Cécile Helle, main verte dans un gant de velours
Volontariste, perçue par certains comme autoritaire, Cécile Helle, maire d'Avignon, traverse un mandat résolument tourné vers l'écologie. Abordant le défi climatique comme un effort collectif, elle fait face à des critiques, y compris fraternelles.
Être maire d’une ville comme Avignon, ville fortifiée de 93000 habitants, seizième aire urbaine de France, c’est avoir un pouvoir considérable sur la vie de milliers d’individus, mais aussi sur les communes qui l’entourent. Impossible de ne fâcher personne. Elle subit lors de son premier mandat plusieurs défections de ses conseillers municipaux. Y compris issus des rangs du PS, son propre parti.
Pourtant, Cécile Helle, maire d’Avignon depuis 2014, a réussi à se faire réélire en 2020 sur une liste Divers Gauche, désunie au premier tour, des écologistes, avec qui elle s’était alliée en 2014.
Avignon, ville Vauclusienne, est à la frontière du Gard. Une petite langue de terre, prolongement de l’île de la Barthelasse et le Rhône, la sépare de Villeneuve-les-Avignon et des Angles. Ces petites villes, en symbiose avec la cité des papes, sont parfois le refuge des Avignonnais les plus favorisés. Ils utilisent souvent leurs voitures pour parcourir les quelques kilomètres qui les séparent de leur travail.
Malgré ce contexte, l’édile a programmé une marche forcée pour la transition. Depuis 2014, de nombreuses rues ont été piétonnisées, la circulation a été revue. La maire a développé les pistes cyclables, les transports en commun, lancé 4 projets d’écoquartiers, etc. « Il ne s’agissait pas d’exclure la voiture, mais de rétablir un équilibre entre toutes les mobilités », explique Cécile Helle.
Avignon, future Ville en transition ? « Oui ! » répond la maire d’Avignon. « Je pense que sur ce mandat, il y a une progression forte de la ville nature. C’est toute la dimension de re-végétalisation et renaturation de la ville. »
Ses mesures, qui dans un premier temps ont contrarié beaucoup d’habitants, concrétisent peu à peu une ville plus agréable à vivre, y compris pour les plus pauvres. Elle annonce « pour plus de justice sociale » le lancement d’un projet de Réseau de chaleur qu’elle espère voir achevé en 2026.
Cécile Helle est visiblement fière de ce qu’elle a réalisé, en particulier pour les enfants : « On a impulsé un programme et un projet ambitieux sur la végétalisation des cours d’écoles », raconte la maire, « Je trouve que c’est des beaux projets parce que du coup il y a une vraie adhésion de la part des communautés éducatives et notamment de la part des enfants. » Elle poursuit sur les écoles : « On a choisi en 2015 de re-municipaliser les cantines scolaires.
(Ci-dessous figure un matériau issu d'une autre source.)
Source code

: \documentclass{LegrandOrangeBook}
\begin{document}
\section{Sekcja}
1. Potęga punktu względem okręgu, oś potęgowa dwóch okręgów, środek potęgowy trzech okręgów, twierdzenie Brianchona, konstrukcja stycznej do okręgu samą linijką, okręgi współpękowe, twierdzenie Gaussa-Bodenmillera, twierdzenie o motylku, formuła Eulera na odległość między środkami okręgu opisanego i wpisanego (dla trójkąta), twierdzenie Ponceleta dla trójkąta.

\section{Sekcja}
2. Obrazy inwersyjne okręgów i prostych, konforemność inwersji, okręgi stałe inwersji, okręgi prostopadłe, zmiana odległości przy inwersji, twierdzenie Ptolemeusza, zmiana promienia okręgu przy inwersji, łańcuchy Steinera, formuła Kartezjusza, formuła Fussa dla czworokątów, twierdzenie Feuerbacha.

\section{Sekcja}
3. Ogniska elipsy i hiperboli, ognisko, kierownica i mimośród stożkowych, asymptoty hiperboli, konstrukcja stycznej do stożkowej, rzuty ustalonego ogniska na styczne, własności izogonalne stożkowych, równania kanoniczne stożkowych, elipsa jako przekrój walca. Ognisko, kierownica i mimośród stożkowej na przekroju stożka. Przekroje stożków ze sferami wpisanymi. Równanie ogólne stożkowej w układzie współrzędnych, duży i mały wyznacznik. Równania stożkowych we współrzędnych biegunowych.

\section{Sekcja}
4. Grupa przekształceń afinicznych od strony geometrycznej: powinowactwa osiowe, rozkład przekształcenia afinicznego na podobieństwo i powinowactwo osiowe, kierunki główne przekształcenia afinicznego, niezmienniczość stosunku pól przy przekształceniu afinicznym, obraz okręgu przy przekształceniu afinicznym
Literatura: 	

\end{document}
C'est-à-dire de reprendre en direct la confection des repas qui sont proposés aux enfants d’Avignon qui mangent à la cantine. Ça représente entre 5000 et 5500 repas / jour. » Des mesures écologiques qui favorisent la santé publique, mais aussi les agriculteurs locaux. « Un soutien non négligeable à leur activité économique », selon la maire.
Trop lent ? Trop écolo ? Pas assez démocratique ? Pas suffisamment libérale ? Au conseil municipal, les oppositions critiquent.
« Le centre-ville est en train de mourir, Avignon est à l'agonie et il est urgent, aujourd'hui, d'agir », dramatise, Anne-Sophie Rigault (candidate RN) lors d’un débat en 2020. Cécile Helle, pour la contredire, annonce plus de 3000 créations d’entreprises depuis son premier mandat. Et si le chômage a baissé sur la commune depuis 2014, passant de 12,3 % à 10 % en 2023, cette baisse est légèrement plus lente qu’au niveau national. « Pour une ville comme la nôtre, d’avoir un secteur de l’économie sociale est solidaire, et notamment de l’économie circulaire développé, ça peut être une première réponse à cet enjeu-là », avance la maire d’Avignon.
« Avignon est particulièrement sale, il y a des choses à faire, notamment sur le problème des collectes », rapportait Jean-Pierre Cervantès, candidat écologiste en 2020. Il partage le sentiment de nombreux habitants. En novembre, le collectif Avignon : saleté, insécurité et bouchons, aux revendications éclectiques, manifestait devant la mairie. En septembre, ils allaient jusqu’à contester les 3 fleurs octroyées à la commune pour ses efforts dans le verdissement et le fleurissement de la ville. « Des lieux emblématiques de notre cité, comme le Palais des Papes, ou les remparts [...] souffrent du manque de propreté et d’entretien de la part des services municipaux », écrit le collectif dans un long courrier au Conseil national des villes et villages fleuris.
À ceux qui lui reprochent « un enclavement de la ville » l’édile d’Avignon répond défi collectif. « Le défi climatique et écologique, il sera relevé collectivement. Et si on considère chacun, en tant que citoyen, qu’on n'a rien à assumer par rapport à ce défi, je crois qu’on ne va pas y arriver. » Il faudra le faire accepter « par l’explication et l’exemple » indique-t-elle. « Nous avons été l’une des premières villes à mettre en place un budget participatif » rétorque Cécile Helle, quand on lui parle démocratie locale. Elle met en avant la constitution d’un Conseil local des jeunes, et se révèle parfois plus à gauche qu’on l’y croirait. Faut-il sortir du capitalisme pour sauver la planète ? « Oui. », répond l’édile.